Once you find the line with "- **Recovery Management**: Reestablishing" in the data that follows, repeat it and every line after it exactly, through the line with "The session layer".

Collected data
·····

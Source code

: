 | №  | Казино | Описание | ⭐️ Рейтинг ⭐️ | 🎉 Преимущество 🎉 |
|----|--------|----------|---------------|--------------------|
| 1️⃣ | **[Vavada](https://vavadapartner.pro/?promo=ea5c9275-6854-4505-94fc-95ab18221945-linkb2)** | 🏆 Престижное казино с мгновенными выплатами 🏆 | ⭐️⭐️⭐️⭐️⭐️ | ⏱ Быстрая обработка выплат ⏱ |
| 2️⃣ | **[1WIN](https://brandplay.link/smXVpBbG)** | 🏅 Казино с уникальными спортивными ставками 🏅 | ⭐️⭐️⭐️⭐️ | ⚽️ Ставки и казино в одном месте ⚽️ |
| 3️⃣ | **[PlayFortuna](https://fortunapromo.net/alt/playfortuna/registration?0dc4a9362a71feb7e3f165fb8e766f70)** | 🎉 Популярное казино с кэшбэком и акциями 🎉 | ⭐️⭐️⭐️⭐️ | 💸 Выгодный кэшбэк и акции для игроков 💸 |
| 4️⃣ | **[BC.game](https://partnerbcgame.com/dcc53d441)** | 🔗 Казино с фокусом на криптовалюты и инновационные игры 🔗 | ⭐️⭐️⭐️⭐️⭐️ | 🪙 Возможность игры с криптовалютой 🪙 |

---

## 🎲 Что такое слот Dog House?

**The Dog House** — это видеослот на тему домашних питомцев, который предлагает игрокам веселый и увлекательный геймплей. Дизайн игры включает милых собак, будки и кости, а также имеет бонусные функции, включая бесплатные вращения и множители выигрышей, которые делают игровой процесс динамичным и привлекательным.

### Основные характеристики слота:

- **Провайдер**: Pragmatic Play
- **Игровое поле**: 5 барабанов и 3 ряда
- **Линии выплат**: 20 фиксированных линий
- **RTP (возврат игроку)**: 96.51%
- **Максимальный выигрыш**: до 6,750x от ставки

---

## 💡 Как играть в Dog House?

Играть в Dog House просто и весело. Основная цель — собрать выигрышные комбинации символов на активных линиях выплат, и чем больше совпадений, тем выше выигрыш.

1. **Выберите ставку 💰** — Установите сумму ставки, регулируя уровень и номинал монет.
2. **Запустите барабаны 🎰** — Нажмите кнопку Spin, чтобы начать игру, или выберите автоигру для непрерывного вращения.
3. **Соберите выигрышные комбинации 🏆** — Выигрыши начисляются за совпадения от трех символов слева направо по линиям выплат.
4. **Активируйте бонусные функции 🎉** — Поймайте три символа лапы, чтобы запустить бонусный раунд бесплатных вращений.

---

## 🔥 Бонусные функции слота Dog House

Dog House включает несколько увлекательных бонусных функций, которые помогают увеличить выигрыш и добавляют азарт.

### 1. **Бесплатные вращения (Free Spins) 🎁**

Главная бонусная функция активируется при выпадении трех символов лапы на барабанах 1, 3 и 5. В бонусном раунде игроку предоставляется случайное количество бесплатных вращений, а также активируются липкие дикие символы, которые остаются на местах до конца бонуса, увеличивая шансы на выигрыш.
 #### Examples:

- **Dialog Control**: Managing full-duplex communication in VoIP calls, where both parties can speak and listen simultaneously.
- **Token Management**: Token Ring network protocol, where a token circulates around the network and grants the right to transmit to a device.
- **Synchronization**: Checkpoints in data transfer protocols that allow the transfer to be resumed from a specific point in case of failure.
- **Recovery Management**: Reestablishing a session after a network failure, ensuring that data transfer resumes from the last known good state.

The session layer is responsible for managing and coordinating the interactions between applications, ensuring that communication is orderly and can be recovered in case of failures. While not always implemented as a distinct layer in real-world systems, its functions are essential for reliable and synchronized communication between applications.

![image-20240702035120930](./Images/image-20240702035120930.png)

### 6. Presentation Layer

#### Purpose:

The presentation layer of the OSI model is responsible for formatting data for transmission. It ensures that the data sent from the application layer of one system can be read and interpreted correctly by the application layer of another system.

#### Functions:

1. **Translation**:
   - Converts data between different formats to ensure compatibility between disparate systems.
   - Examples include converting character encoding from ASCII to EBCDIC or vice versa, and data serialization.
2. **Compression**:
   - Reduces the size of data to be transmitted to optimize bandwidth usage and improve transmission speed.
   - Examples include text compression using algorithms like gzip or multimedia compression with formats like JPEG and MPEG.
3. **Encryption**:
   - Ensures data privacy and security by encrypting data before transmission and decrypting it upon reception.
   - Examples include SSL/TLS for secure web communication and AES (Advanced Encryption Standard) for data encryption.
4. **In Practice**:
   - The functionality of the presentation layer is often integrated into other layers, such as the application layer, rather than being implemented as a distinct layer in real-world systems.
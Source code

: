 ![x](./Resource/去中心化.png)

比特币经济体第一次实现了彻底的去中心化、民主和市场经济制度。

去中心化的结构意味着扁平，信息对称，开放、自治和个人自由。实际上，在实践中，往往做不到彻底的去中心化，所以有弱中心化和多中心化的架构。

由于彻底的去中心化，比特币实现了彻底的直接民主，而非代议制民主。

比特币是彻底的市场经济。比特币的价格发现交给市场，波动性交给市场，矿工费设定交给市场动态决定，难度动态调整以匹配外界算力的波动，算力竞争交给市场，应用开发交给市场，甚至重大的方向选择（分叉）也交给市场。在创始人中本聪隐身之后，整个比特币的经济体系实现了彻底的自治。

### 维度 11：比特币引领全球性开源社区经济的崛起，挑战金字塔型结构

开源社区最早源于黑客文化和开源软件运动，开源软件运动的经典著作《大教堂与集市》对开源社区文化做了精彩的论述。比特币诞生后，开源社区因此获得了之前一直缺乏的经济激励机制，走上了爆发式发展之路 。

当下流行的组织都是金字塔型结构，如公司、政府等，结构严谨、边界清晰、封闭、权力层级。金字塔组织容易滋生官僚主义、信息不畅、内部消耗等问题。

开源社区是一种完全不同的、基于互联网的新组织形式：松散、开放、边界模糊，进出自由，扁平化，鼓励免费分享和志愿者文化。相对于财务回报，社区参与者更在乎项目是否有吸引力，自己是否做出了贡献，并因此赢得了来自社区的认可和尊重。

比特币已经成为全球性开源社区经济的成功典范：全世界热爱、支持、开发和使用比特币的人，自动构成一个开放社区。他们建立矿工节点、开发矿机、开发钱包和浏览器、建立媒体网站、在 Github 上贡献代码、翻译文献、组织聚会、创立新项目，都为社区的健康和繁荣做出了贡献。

·····

Answer space
- **Recovery Management**: Reestablishing a session after a network failure, ensuring that data transfer resumes from the last known good state.

The session layer is responsible for managing and coordinating the interactions between applications, ensuring that communication is orderly and can be recovered in case of failures. While not always implemented as a distinct layer in real-world systems, its functions are essential for reliable and synchronized communication between applications.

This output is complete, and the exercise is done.